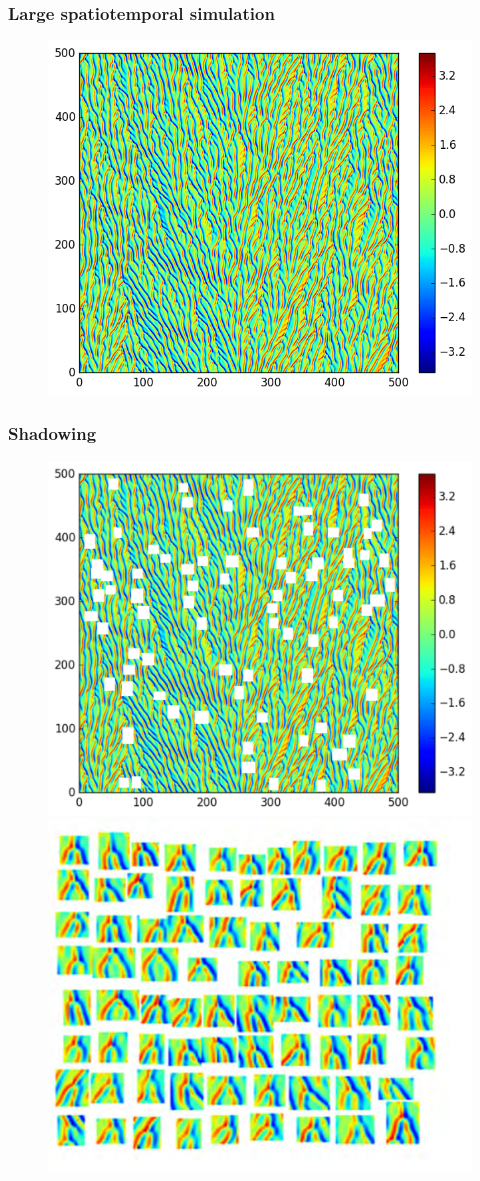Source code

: \documentclass[mathserif, handout]{beamer}
\begin{document}
\begin{frame}
    \frametitle{Large spatiotemporal simulation}
\begin{figure}[h]
\includegraphics[width=.6\textwidth]{MNG_uu500b500}
\end{figure}
\end{frame}

\begin{frame}
    \frametitle{Shadowing}
\begin{figure}[h]
\includegraphics[width=.48\textwidth]{MNG_uu500b500co}
\includegraphics[width=.48\textwidth]{cutouts}
\end{figure}
\end{frame}
\end{document}
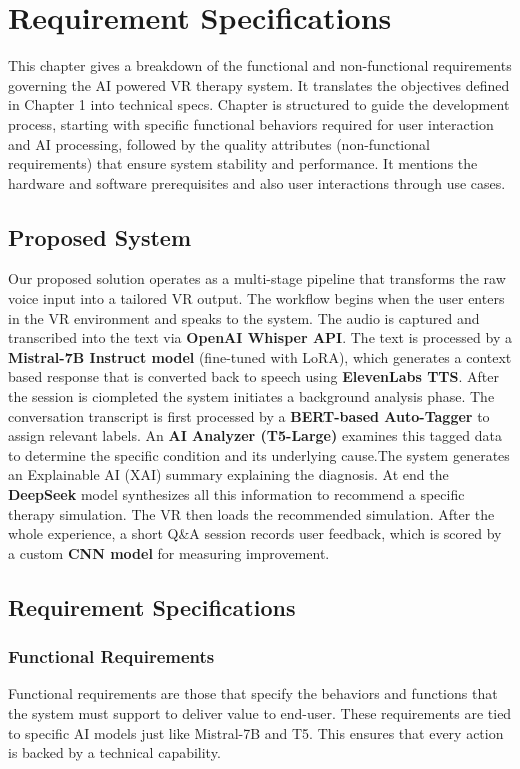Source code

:\chapter{Requirement Specifications} 
\label{chap:reqs}


This chapter gives a breakdown of the functional and non-functional requirements governing the AI powered VR therapy system. It translates the objectives defined in Chapter 1 into technical specs. Chapter is structured to guide the development process, starting with specific functional behaviors required for user interaction and AI processing, followed by the quality attributes (non-functional requirements) that ensure system stability and performance. It mentions the hardware and software prerequisites and also user interactions through use cases.

\section{Proposed System}
Our proposed solution operates as a multi-stage pipeline that transforms the raw voice input into a tailored VR output. The workflow begins when the user enters in the VR environment and speaks to the system. The audio is captured and transcribed into the text via \textbf{OpenAI Whisper API}. The text is processed by a \textbf{Mistral-7B Instruct model} (fine-tuned with LoRA), which generates a context based response that is converted back to speech using \textbf{ElevenLabs TTS}. After the session is ciompleted the system initiates a background analysis phase. The conversation transcript is first processed by a \textbf{BERT-based Auto-Tagger} to assign relevant labels. An \textbf{AI Analyzer (T5-Large)} examines this tagged data to determine the specific condition and its underlying cause.The system generates an Explainable AI (XAI) summary explaining the diagnosis. At end the \textbf{DeepSeek} model synthesizes all this information to recommend a specific therapy simulation. The VR then loads the recommended simulation. After the whole experience, a short Q\&A session records user feedback, which is scored by a custom \textbf{CNN model} for measuring improvement.

\section{Requirement Specifications}

\subsection{Functional Requirements}
Functional requirements are those that specify the behaviors and functions that the system must support to deliver value to end-user. These requirements are tied to specific AI models just like Mistral-7B and T5. This ensures that every action is backed by a technical capability.
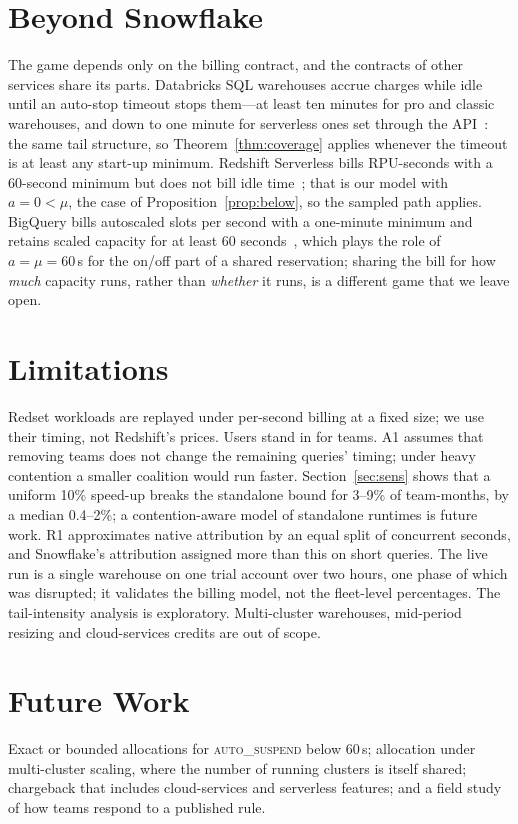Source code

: \documentclass[sigconf]{acmart}
\newcommand{\autos}{\textsc{auto\_suspend}}
\begin{document}
\section{Beyond Snowflake}\label{sec:beyond}
The game depends only on the billing contract, and the contracts of other services share its parts. Databricks SQL
warehouses accrue charges while idle until an auto-stop timeout stops them---at least ten minutes for pro and classic
warehouses, and down to one minute for serverless ones set through the API~\cite{dbx-warehouse}: the same tail structure, so Theorem~\ref{thm:coverage} applies whenever the timeout is at
least any start-up minimum. Redshift Serverless bills RPU-seconds with a 60-second minimum but does not bill idle
time~\cite{rs-serverless}; that is our model with $a = 0 < \mu$, the case of Proposition~\ref{prop:below}, so the sampled path
applies. BigQuery bills autoscaled slots per second with a one-minute minimum and retains scaled capacity for at least 60
seconds~\cite{bq-autoscale}, which plays the role of $a = \mu = 60$\,s for the on/off part of a shared reservation; sharing
the bill for how \emph{much} capacity runs, rather than \emph{whether} it runs, is a different game that we leave open.

\section{Limitations}
Redset workloads are replayed under per-second billing at a fixed size; we use their timing, not Redshift's prices. Users
stand in for teams. A1 assumes that removing teams does not change the remaining queries' timing; under heavy contention a
smaller coalition would run faster. Section~\ref{sec:sens} shows that a uniform 10\% speed-up breaks the standalone bound
for 3--9\% of team-months, by a median 0.4--2\%; a contention-aware model of standalone runtimes is future work. R1 approximates native attribution by an
equal split of concurrent seconds, and Snowflake's attribution assigned more than this on short queries. The live run is a
single warehouse on one trial account over two hours, one phase of which was disrupted; it validates the billing model, not
the fleet-level percentages. The tail-intensity analysis is exploratory. Multi-cluster warehouses, mid-period resizing and
cloud-services credits are out of scope.

\section{Future Work}
Exact or bounded allocations for \autos{} below 60\,s; allocation under multi-cluster scaling, where the number of running
clusters is itself shared; chargeback that includes cloud-services and serverless features; and a field study of how teams
respond to a published rule.
\end{document}
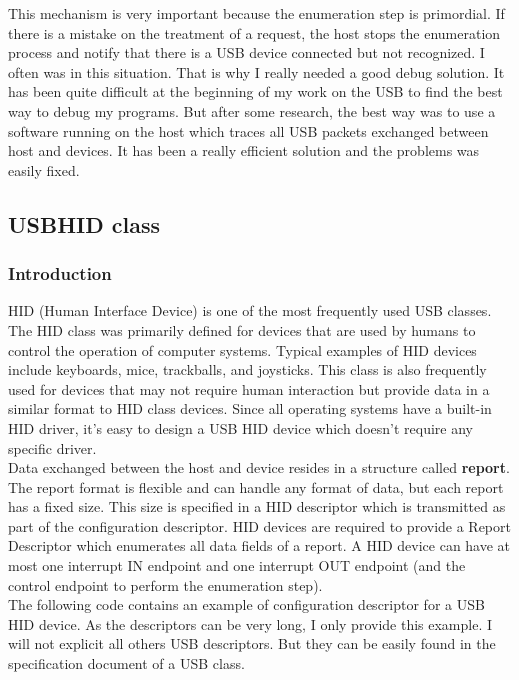 \documentclass[pdftex,10pt,a4paper]{report}
\begin{document}
This mechanism is very important because the enumeration step is primordial. If there is a mistake on the treatment of a request, the host stops the enumeration process and notify that there is a USB device connected but not recognized. I often was in this situation. That is why I really needed a good debug solution. It has been quite difficult at the beginning of my work on the USB to find the best way to debug my programs. But after some research, the best way was to use a software running on the host which traces all USB packets exchanged between host and devices. It has been a really efficient solution and the problems was easily fixed.


\subsection{USBHID class}
\subsubsection{Introduction}
HID (Human Interface Device) is one of the most frequently used USB classes. The HID class was primarily defined for devices that are used by humans to control the operation of computer systems. Typical examples of HID devices include keyboards, mice, trackballs, and joysticks. This class is also frequently used for devices that may not require human interaction but provide data in a similar format to HID class devices. Since all operating systems have a built-in HID driver, it's easy to design a USB HID device which doesn't require any specific driver. \\


Data exchanged between the host and device resides in a structure called \textbf{report}. The report format is flexible and can handle any format of data, but each report has a fixed size. This size is specified in a HID descriptor which is transmitted as part of the configuration descriptor.
HID devices are required to provide a Report Descriptor which enumerates all data fields of a report. A HID device can have at most one interrupt IN endpoint and one interrupt OUT endpoint (and the control endpoint to perform the enumeration step).
\\

The following code contains an example of configuration descriptor for a USB HID device. As the descriptors can be very long, I only provide this example. I will not explicit all others USB descriptors. But they can be easily found in the specification document of a USB class.
\end{document}
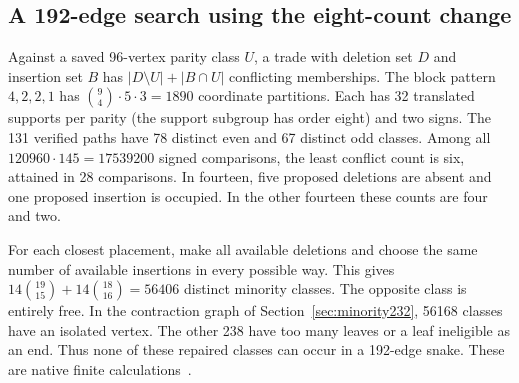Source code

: \documentclass[11pt,a4paper]{article}
\theoremstyle{definition}
\theoremstyle{remark}
\begin{document}
\subsection{A 192-edge search using the eight-count change}
\label{sec:seedtrade242}
Against a saved 96-vertex parity class $U$, a trade with deletion set
$D$ and insertion set $B$ has $|D\setminus U|+|B\cap U|$ conflicting
memberships. The block pattern $4,2,2,1$ has
$\binom94\cdot5\cdot3=1890$ coordinate partitions. Each has 32
translated supports per parity (the support subgroup has order eight)
and two signs. The 131 verified paths have 78 distinct even and 67
distinct odd classes. Among all $120960\cdot145=17539200$ signed
comparisons, the least conflict count is six, attained in 28 comparisons.
In fourteen, five proposed deletions are absent and one proposed
insertion is occupied. In the other fourteen these counts are four and two.

For each closest placement, make all available deletions and choose the
same number of available insertions in every possible way. This gives
$14\binom{19}{15}+14\binom{18}{16}=56406$ distinct minority classes.
The opposite class is entirely free. In the contraction graph of
Section~\ref{sec:minority232}, 56168 classes have an isolated vertex.
The other 238 have too many leaves or a leaf ineligible as an end.
Thus none of these repaired classes can occur in a 192-edge snake.
These are native finite calculations~\cite{research242}.
\end{document}
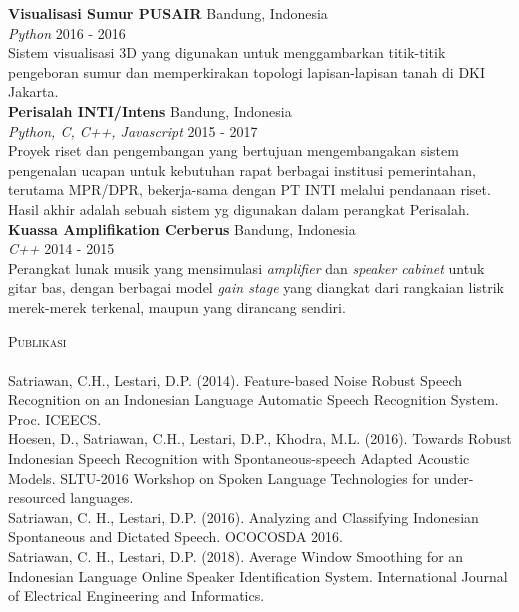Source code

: \documentclass[a4paper]{article}
\newcommand{\lineunder} {
    \vspace*{-8pt} \\
    \hspace*{-18pt} \hrulefill \\
}
\newcommand{\header} [1] {
    {\hspace*{-18pt}\vspace*{6pt} \textsc{#1}}
    \vspace*{-6pt} \lineunder
}
\begin{document}
\vspace*{3mm}
{\textbf{Visualisasi Sumur PUSAIR}}  \hfill Bandung, Indonesia\\
{\sl Python} \hfill 2016 - 2016\\
\vspace*{1mm}
Sistem visualisasi 3D yang digunakan untuk menggambarkan titik-titik pengeboran
sumur dan memperkirakan topologi lapisan-lapisan tanah di DKI Jakarta.\\
\vspace*{3mm}
{\textbf{Perisalah INTI/Intens}}  \hfill Bandung, Indonesia\\
{\sl Python, C, C++, Javascript} \hfill 2015 - 2017\\
\vspace*{1mm}
Proyek riset dan pengembangan yang bertujuan mengembangakan sistem pengenalan
ucapan untuk kebutuhan rapat berbagai institusi pemerintahan, terutama MPR/DPR,
bekerja-sama dengan PT INTI melalui pendanaan riset. Hasil akhir adalah sebuah
sistem yg digunakan dalam perangkat Perisalah.\\
\vspace*{3mm}
{\textbf{Kuassa Amplifikation Cerberus}}  \hfill Bandung, Indonesia\\
{\sl C++} \hfill 2014 - 2015\\
\vspace*{1mm}
Perangkat lunak musik yang mensimulasi \textit{amplifier} dan \textit{speaker
cabinet} untuk gitar bas, dengan berbagai model \textit{gain stage} yang
diangkat dari rangkaian listrik merek-merek terkenal, maupun yang dirancang
sendiri. \\
\vspace*{3mm}

\header{Publikasi}
\vspace{2mm}
Satriawan, C.H., Lestari, D.P. (2014). Feature-based Noise Robust Speech Recognition on an Indonesian Language Automatic Speech Recognition System.
Proc. ICEECS.\\
\vspace*{3mm}
Hoesen, D., Satriawan, C.H., Lestari, D.P., Khodra, M.L. (2016). Towards Robust Indonesian Speech Recognition with Spontaneous-speech Adapted Acoustic Models.
SLTU-2016 Workshop on Spoken Language Technologies for under-resourced
languages.\\
\vspace*{3mm}
Satriawan, C. H., Lestari, D.P. (2016). Analyzing and Classifying Indonesian Spontaneous and Dictated Speech. OCOCOSDA 2016.\\
\vspace*{3mm}
Satriawan, C. H., Lestari, D.P. (2018). Average Window Smoothing for an
Indonesian Language Online Speaker Identification System.
International Journal of Electrical Engineering and Informatics.\\

\ 
\end{document}
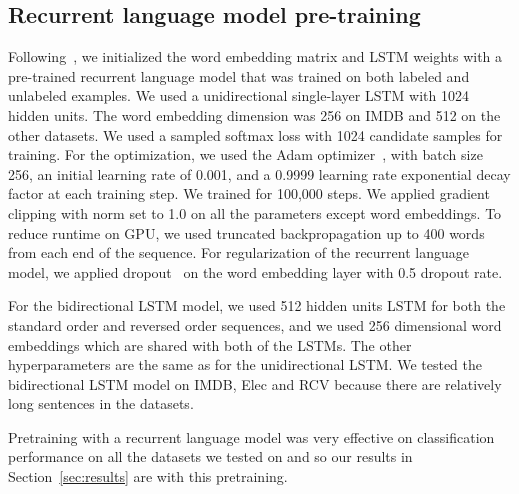 \documentclass{article}
\begin{document}
\subsection{Recurrent language model pre-training}
Following~\citet{dai2015semi}, we initialized the word embedding 
matrix and LSTM weights with a pre-trained recurrent language model
\cite[]{bengio2006neural, mikolov2010recurrent} that was trained on both labeled and unlabeled
examples.
We used a unidirectional single-layer LSTM with 1024 hidden units.
The word embedding dimension  was 256 on IMDB and 512 on the other datasets. 
We used a sampled softmax loss with 1024 candidate samples for training. 
For the optimization, we used the Adam optimizer~\cite[]{kingma2014adam},
with batch size 256, an initial learning rate of 0.001, and a 0.9999 learning rate
exponential decay factor at each training step.
We trained for 100,000 steps. 
We applied gradient clipping with norm set to 1.0 on all the parameters except word embeddings.
To reduce runtime on GPU, we used truncated backpropagation up to 400 words
 from each end of the sequence. 
For regularization of the recurrent language model, we applied dropout~\cite[]{srivastava2014dropout} 
on the word embedding layer with 0.5 dropout rate.

For the bidirectional LSTM model, we used 512 hidden units LSTM for both the standard
order and reversed order sequences, and we used 256 dimensional word embeddings
which are shared with both of the LSTMs. The other hyperparameters are the same as for the unidirectional LSTM.
We tested the bidirectional LSTM model on IMDB, Elec and RCV because there are relatively long sentences
in the datasets.
 
Pretraining with a recurrent language model was very effective on classification
performance on all the datasets we tested on and so our results in
Section~\ref{sec:results} are with this pretraining.
\end{document}
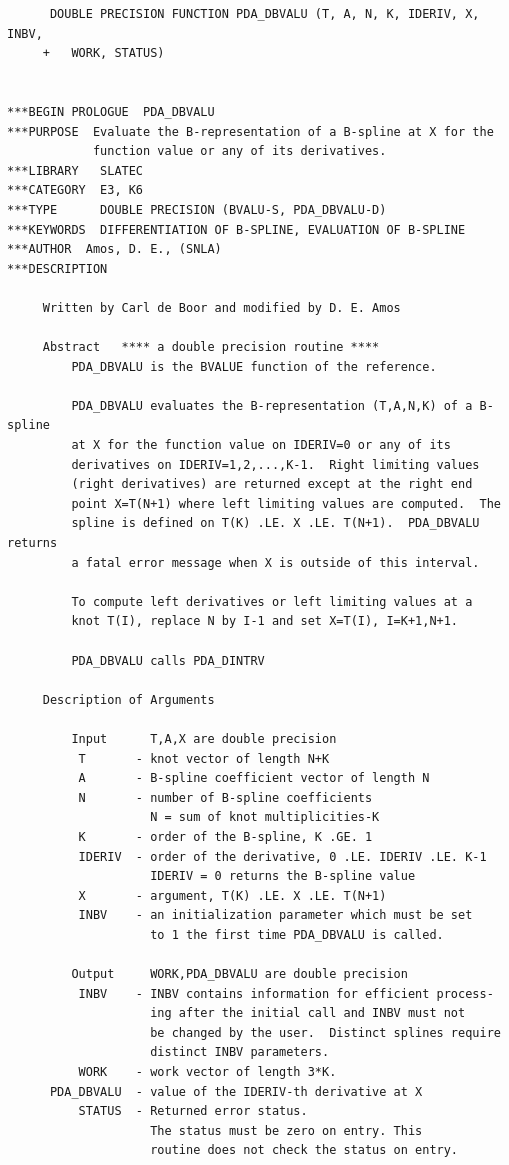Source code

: \documentclass[11pt,twoside]{article}
\begin{document}
\begin{verbatim}
      DOUBLE PRECISION FUNCTION PDA_DBVALU (T, A, N, K, IDERIV, X, INBV,
     +   WORK, STATUS)


***BEGIN PROLOGUE  PDA_DBVALU
***PURPOSE  Evaluate the B-representation of a B-spline at X for the
            function value or any of its derivatives.
***LIBRARY   SLATEC
***CATEGORY  E3, K6
***TYPE      DOUBLE PRECISION (BVALU-S, PDA_DBVALU-D)
***KEYWORDS  DIFFERENTIATION OF B-SPLINE, EVALUATION OF B-SPLINE
***AUTHOR  Amos, D. E., (SNLA)
***DESCRIPTION

     Written by Carl de Boor and modified by D. E. Amos

     Abstract   **** a double precision routine ****
         PDA_DBVALU is the BVALUE function of the reference.

         PDA_DBVALU evaluates the B-representation (T,A,N,K) of a B-spline
         at X for the function value on IDERIV=0 or any of its
         derivatives on IDERIV=1,2,...,K-1.  Right limiting values
         (right derivatives) are returned except at the right end
         point X=T(N+1) where left limiting values are computed.  The
         spline is defined on T(K) .LE. X .LE. T(N+1).  PDA_DBVALU returns
         a fatal error message when X is outside of this interval.

         To compute left derivatives or left limiting values at a
         knot T(I), replace N by I-1 and set X=T(I), I=K+1,N+1.

         PDA_DBVALU calls PDA_DINTRV

     Description of Arguments

         Input      T,A,X are double precision
          T       - knot vector of length N+K
          A       - B-spline coefficient vector of length N
          N       - number of B-spline coefficients
                    N = sum of knot multiplicities-K
          K       - order of the B-spline, K .GE. 1
          IDERIV  - order of the derivative, 0 .LE. IDERIV .LE. K-1
                    IDERIV = 0 returns the B-spline value
          X       - argument, T(K) .LE. X .LE. T(N+1)
          INBV    - an initialization parameter which must be set
                    to 1 the first time PDA_DBVALU is called.

         Output     WORK,PDA_DBVALU are double precision
          INBV    - INBV contains information for efficient process-
                    ing after the initial call and INBV must not
                    be changed by the user.  Distinct splines require
                    distinct INBV parameters.
          WORK    - work vector of length 3*K.
      PDA_DBVALU  - value of the IDERIV-th derivative at X
          STATUS  - Returned error status.
                    The status must be zero on entry. This
                    routine does not check the status on entry.


\end{verbatim}
\end{document}

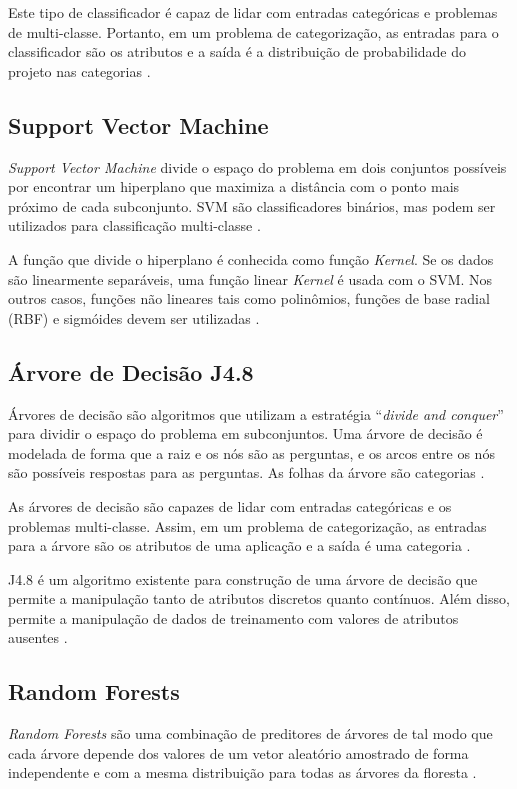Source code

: \documentclass[conference]{IEEEtran}
\begin{document}
Este tipo de classificador é capaz de lidar com entradas categóricas e problemas de multi-classe. Portanto, em um problema de categorização, as entradas para o classificador são os atributos e a saída é a distribuição de probabilidade do projeto nas categorias \cite{IEEEhowto:linares}.

\subsection{Support Vector Machine}
{\it Support Vector Machine} divide o espaço do problema em dois conjuntos possíveis por encontrar um hiperplano que maximiza a distância com o ponto mais próximo de cada subconjunto. SVM são classificadores binários, mas podem ser utilizados para classificação multi-classe \cite{IEEEhowto:linares}. 

A função que divide o hiperplano é conhecida como função {\it Kernel}. Se os dados são linearmente separáveis, uma função linear {\it Kernel} é usada com o SVM. Nos outros casos, funções não lineares tais como polinômios, funções de base radial (RBF) e sigmóides devem ser utilizadas \cite{IEEEhowto:linares}.	

\subsection{Árvore de Decisão J4.8}
Árvores de decisão são algoritmos que utilizam a estratégia “{\it divide and conquer}” para dividir o espaço do problema em subconjuntos. Uma árvore de decisão é modelada de forma que a raiz e os nós são as perguntas, e os arcos entre os nós são possíveis respostas para as perguntas. As folhas da árvore são categorias \cite{IEEEhowto:linares}.

As árvores de decisão são capazes de lidar com entradas categóricas e os problemas multi-classe. Assim, em um problema de categorização, as entradas para a árvore são os atributos de uma aplicação e a saída é uma categoria \cite{IEEEhowto:linares}.

J4.8 é um algoritmo existente para construção de uma árvore de decisão que permite a manipulação tanto de atributos discretos quanto contínuos. Além disso, permite a manipulação de dados de treinamento com valores de atributos ausentes \cite{IEEEhowto:sandhu}. 
\subsection{Random Forests}
{\it Random Forests} são uma combinação de preditores de árvores de tal modo que cada árvore depende dos valores de um vetor aleatório amostrado de forma independente e com a mesma distribuição para todas as árvores da floresta \cite{IEEEhowto:breiman}. 
\end{document}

Task details ▸
Go through the material above and copy each line that has the word "Python".

Task answer ▸
{\sl Python} \hfill 2016 - 2016\\
{\sl Python, C, C++, Javascript} \hfill 2015 - 2017\\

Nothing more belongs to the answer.